Emily Dickinson, una revelación en reclusión

Escolios

La incapacidad del entorno intelectual masculino a asimilar la inteligencia femenina es un fenómeno que se repite; sin embargo, la imagen de esta gran poeta no se reduce a la de una víctima pasiva del patriarcado.

Emily Dickinson, 1830-1866. (Wikimedia Commons)
Armando González Torres
Ciudad de México /

Acaso la mayor, y más revolucionaria, poeta del siglo XIX pasó gran parte de su existencia recluida en la casa familiar en un pequeño poblado. Ahí, Emily Dickinson escribió compulsivamente una poesía tan hermética como deslumbrante (aunque solo publicó de manera anónima unas cuantas piezas en vida), y practicó un extremo ascetismo vital y literario.

Emily Dickinson nació en 1830 en Amherst, Massachusetts, en el seno de una familia acomodada y devota, de gran arraigo y prestigio en la comunidad. La niña asistió al colegio local en el que recibió la mejor educación disponible para una mujer de su tiempo y, posteriormente, a un internado religioso para señoritas en Mount Holyoke. Tras esta formación, que su padre consideró suficiente, Emily Dickinson regresó a Amherst de donde, a excepción de algunas visitas médicas a Boston o un viaje a Washington con su hermana, no volvería a salir.

Si en un principio participaba de la vida social y religiosa del poblado y cultivaba con esmero su jardín, poco a poco se fue aislando y, al final de sus días, difícilmente abandonaba su alcoba. Con todo, Emily Dickinson no fue siempre la eremita legendaria, en su niñez y primera juventud era muy sociable y discutidora, hacía amistades con facilidad y cultivaba sus contactos por medio de una nutrida correspondencia.

Es inevitable asociar su paulatino enclaustramiento al fervor religioso y al temperamento dominante e invasivo del padre que se acostumbró a tratar a sus hijas como niñas (su hermana también permaneció soltera). Igualmente, se habla de algunos enamoramientos platónicos con hombres que fueron prohibidos por el severo padre; del amor clandestino por su amiga Sue, que luego se convertiría en su cuñada, o de enfermedades nerviosas que la fueron alejando del mundo.

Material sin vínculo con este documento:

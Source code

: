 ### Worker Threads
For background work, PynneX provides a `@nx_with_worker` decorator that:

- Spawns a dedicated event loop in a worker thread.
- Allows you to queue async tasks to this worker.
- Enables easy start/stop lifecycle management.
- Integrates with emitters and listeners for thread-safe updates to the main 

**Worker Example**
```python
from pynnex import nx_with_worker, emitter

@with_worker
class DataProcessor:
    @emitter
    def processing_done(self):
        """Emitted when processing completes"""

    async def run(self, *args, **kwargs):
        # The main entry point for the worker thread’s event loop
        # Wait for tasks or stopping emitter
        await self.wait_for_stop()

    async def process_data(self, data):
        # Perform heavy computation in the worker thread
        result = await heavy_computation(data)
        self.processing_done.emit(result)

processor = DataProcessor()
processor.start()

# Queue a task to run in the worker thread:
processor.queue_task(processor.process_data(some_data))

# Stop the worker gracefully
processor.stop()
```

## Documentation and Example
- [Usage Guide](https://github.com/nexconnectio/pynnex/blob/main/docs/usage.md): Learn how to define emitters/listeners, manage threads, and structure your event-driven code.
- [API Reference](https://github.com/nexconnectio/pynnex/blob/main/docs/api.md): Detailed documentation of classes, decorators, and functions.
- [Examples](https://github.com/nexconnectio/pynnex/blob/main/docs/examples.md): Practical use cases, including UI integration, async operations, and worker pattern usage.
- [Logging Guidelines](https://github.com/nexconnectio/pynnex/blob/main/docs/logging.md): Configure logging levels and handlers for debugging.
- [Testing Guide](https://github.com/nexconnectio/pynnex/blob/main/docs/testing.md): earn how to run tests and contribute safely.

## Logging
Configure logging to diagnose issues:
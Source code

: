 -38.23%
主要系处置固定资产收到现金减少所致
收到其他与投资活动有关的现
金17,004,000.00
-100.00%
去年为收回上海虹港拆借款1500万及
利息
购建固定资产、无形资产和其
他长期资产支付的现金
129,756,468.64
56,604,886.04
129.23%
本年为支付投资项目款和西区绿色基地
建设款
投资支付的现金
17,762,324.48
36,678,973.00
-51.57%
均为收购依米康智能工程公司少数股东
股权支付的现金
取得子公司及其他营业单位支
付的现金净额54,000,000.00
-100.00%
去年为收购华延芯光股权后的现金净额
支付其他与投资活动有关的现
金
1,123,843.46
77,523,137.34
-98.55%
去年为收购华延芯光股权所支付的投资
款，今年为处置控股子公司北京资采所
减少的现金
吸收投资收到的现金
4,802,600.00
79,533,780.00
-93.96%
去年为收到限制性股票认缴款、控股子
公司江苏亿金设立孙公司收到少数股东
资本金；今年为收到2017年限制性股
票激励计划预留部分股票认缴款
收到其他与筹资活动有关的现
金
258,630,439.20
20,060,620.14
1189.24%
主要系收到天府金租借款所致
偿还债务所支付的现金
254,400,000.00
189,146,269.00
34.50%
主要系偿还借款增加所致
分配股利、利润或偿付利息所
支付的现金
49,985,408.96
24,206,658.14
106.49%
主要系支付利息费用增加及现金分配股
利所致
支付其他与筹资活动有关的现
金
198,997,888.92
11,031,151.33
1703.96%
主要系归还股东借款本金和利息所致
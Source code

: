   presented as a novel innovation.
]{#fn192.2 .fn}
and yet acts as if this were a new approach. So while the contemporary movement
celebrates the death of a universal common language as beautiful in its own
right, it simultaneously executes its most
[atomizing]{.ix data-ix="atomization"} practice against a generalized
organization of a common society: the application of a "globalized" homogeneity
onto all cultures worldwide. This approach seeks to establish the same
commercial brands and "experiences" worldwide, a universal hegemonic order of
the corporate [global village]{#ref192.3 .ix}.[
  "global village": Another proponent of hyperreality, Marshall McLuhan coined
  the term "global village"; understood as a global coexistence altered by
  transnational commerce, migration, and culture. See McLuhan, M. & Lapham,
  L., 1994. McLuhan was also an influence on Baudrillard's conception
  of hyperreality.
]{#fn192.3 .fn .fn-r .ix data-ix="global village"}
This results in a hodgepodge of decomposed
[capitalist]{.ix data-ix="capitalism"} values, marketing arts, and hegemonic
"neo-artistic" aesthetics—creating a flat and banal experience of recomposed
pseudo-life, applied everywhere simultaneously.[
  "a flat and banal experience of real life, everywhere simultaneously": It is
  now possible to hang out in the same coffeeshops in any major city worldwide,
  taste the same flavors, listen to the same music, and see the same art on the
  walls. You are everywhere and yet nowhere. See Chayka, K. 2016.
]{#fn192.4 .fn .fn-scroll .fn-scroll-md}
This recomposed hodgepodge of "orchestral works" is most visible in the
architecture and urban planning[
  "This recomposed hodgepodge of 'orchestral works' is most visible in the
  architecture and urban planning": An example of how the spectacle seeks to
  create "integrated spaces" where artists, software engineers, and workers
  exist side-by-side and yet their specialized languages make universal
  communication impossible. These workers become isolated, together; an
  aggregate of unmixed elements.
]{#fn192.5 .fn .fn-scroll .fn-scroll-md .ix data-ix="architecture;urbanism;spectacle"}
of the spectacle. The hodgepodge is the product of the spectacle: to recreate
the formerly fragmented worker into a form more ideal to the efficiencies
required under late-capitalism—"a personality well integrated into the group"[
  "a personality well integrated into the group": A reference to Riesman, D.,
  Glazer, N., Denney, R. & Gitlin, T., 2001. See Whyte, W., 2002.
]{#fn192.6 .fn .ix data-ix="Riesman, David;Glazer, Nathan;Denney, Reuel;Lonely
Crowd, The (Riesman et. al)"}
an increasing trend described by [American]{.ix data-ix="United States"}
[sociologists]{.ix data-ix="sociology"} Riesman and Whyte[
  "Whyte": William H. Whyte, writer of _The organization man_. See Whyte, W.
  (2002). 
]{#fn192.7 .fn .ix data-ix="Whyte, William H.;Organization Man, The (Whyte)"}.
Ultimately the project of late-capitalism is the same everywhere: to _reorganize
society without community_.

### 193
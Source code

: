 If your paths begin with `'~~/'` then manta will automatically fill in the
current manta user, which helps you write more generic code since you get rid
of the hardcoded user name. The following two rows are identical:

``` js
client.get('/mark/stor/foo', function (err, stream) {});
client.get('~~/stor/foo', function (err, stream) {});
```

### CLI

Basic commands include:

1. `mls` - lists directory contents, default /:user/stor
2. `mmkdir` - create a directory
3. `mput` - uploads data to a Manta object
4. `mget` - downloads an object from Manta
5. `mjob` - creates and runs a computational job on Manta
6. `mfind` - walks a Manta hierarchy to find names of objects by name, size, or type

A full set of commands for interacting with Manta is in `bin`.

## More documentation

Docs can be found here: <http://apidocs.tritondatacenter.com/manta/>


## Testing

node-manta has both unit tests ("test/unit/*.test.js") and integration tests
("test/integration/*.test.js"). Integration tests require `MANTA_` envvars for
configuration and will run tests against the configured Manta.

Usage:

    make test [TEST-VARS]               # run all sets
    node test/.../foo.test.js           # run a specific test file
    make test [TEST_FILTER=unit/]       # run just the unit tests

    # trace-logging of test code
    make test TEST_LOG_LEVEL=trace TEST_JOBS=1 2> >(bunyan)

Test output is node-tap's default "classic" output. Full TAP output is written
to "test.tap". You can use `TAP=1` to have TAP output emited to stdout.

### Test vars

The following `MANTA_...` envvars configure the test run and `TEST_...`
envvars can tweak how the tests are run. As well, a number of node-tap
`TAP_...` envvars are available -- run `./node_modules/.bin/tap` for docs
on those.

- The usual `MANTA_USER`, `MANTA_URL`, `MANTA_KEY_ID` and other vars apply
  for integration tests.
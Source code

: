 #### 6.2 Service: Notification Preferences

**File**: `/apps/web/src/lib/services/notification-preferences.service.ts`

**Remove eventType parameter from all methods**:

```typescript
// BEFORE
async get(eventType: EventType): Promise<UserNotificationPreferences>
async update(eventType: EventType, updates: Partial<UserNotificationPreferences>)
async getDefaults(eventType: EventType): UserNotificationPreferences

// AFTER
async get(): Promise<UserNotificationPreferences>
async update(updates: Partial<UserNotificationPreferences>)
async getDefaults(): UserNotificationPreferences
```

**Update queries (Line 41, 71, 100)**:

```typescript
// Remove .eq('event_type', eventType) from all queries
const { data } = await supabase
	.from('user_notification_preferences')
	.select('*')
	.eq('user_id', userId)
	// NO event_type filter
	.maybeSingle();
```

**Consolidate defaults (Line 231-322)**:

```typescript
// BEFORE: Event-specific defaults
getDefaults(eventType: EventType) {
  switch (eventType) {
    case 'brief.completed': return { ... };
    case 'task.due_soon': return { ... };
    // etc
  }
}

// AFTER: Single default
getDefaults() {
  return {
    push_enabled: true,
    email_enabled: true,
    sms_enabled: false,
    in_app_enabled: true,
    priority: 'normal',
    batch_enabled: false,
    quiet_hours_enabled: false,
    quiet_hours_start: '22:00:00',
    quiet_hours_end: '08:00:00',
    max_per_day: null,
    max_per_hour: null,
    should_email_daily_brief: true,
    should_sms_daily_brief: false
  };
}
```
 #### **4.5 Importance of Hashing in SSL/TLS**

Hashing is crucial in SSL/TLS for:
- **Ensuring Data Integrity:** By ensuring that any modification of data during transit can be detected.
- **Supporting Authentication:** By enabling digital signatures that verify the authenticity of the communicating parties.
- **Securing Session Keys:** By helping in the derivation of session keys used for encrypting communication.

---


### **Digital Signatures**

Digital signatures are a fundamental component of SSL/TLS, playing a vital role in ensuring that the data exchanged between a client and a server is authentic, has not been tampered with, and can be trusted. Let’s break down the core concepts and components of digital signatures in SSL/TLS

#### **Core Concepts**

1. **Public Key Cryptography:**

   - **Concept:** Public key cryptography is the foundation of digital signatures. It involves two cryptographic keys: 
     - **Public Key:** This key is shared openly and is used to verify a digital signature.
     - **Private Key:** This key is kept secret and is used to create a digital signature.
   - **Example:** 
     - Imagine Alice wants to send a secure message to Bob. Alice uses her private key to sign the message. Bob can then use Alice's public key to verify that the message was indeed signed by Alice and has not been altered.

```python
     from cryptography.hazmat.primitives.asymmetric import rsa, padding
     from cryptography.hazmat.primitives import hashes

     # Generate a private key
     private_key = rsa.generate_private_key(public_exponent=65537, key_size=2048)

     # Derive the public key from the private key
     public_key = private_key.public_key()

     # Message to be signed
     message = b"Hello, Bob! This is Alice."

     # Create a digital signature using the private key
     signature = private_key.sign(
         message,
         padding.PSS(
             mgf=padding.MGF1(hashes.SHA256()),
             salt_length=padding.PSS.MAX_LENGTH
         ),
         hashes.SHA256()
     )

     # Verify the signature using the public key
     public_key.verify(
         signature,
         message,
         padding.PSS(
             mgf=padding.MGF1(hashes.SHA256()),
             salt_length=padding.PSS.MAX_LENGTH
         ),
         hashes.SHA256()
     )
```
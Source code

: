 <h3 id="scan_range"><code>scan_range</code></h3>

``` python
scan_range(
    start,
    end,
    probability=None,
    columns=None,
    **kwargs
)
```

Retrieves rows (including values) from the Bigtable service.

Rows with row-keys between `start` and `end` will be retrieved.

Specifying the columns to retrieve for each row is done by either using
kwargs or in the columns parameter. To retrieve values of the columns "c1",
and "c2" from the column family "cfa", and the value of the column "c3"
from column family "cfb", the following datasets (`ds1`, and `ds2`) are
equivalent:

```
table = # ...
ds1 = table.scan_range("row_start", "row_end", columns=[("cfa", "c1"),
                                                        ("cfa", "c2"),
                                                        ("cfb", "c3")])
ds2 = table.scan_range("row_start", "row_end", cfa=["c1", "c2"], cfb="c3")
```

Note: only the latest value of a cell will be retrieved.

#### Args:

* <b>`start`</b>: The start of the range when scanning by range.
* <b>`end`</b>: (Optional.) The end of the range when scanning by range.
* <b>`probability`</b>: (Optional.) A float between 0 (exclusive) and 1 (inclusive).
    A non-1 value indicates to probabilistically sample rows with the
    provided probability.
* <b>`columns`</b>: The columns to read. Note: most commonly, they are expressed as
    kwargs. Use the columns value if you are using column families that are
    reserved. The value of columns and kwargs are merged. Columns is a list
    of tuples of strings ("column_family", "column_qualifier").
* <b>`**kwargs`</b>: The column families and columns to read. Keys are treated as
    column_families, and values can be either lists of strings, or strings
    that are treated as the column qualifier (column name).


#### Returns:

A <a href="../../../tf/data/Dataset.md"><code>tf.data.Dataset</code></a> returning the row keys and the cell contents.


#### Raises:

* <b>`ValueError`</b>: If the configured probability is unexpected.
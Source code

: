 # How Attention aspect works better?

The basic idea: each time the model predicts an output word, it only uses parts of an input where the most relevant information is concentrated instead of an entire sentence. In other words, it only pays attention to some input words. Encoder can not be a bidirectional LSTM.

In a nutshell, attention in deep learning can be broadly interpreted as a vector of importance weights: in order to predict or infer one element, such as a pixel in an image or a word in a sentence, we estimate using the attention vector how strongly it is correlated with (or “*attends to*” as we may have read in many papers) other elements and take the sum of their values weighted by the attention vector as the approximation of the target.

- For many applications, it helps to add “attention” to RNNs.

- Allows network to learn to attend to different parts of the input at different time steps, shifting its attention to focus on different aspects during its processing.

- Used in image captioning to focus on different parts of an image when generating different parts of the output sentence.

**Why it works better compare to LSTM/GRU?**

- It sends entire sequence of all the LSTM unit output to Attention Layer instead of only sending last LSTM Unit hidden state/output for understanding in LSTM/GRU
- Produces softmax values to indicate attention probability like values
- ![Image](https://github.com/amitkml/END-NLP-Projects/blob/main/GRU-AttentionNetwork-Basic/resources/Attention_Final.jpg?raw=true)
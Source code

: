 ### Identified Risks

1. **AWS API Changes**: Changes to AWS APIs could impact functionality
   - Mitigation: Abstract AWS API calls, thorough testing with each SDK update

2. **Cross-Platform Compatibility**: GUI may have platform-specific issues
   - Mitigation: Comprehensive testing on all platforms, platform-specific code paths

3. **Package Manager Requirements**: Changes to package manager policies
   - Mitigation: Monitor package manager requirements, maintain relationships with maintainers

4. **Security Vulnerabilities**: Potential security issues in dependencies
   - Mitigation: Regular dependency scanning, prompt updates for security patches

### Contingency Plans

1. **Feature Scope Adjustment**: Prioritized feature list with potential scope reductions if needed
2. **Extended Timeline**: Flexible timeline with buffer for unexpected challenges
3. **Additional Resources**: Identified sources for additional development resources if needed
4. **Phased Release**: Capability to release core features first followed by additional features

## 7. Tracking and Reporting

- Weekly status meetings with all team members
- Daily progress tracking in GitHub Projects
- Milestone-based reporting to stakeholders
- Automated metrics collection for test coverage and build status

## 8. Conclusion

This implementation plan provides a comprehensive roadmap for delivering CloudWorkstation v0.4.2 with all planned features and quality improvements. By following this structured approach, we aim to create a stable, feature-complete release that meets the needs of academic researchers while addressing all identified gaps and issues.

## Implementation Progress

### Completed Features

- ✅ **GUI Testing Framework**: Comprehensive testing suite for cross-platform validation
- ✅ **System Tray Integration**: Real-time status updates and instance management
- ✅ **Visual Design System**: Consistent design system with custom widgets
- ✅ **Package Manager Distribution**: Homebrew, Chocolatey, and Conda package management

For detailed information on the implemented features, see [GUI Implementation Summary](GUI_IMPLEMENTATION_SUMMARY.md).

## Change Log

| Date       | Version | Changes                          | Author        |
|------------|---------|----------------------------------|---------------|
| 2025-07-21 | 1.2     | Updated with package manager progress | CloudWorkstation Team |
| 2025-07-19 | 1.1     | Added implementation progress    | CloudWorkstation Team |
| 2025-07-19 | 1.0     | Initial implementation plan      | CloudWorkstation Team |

La incapacidad del entorno intelectual masculino a asimilar la inteligencia femenina es un fenómeno que se repite recurrentemente; sin embargo, en su libro Mi Emily Dickinson Susan Howe (Magenta 2010, trad. Ana Rosa González Matute) se rehúsa a reducir la imagen de la gran poeta a la de una víctima pasiva del patriarcado y, sin ignorar la discriminación que sufrían (y sufren) las mujeres artistas, se enfoca en la fortaleza del albedrío (para rechazar dogmas y presiones) y la portentosa originalidad artística de Dickinson que le permitió convertir un drama personal en una virtud poética.

Como dice Susan Howe: “Al extraer de un territorio ajeno los pedazos de la geometría, la geología, la alquimia, la filosofía, la política, la biografía, la biología, la mitología y la filología, esta mujer refugiada inventó con audacia una nueva gramática basada en la humildad y la duda”. En efecto, la poesía de Dickinson pone el mundo en suspenso y su obra, tan alejada de los moldes de la época, más que a una expresión emotiva, apela a la indagación sin respuesta que constituye la condición humana y al sentimiento de prodigio y asombro que conecta con la naturaleza y lo divino.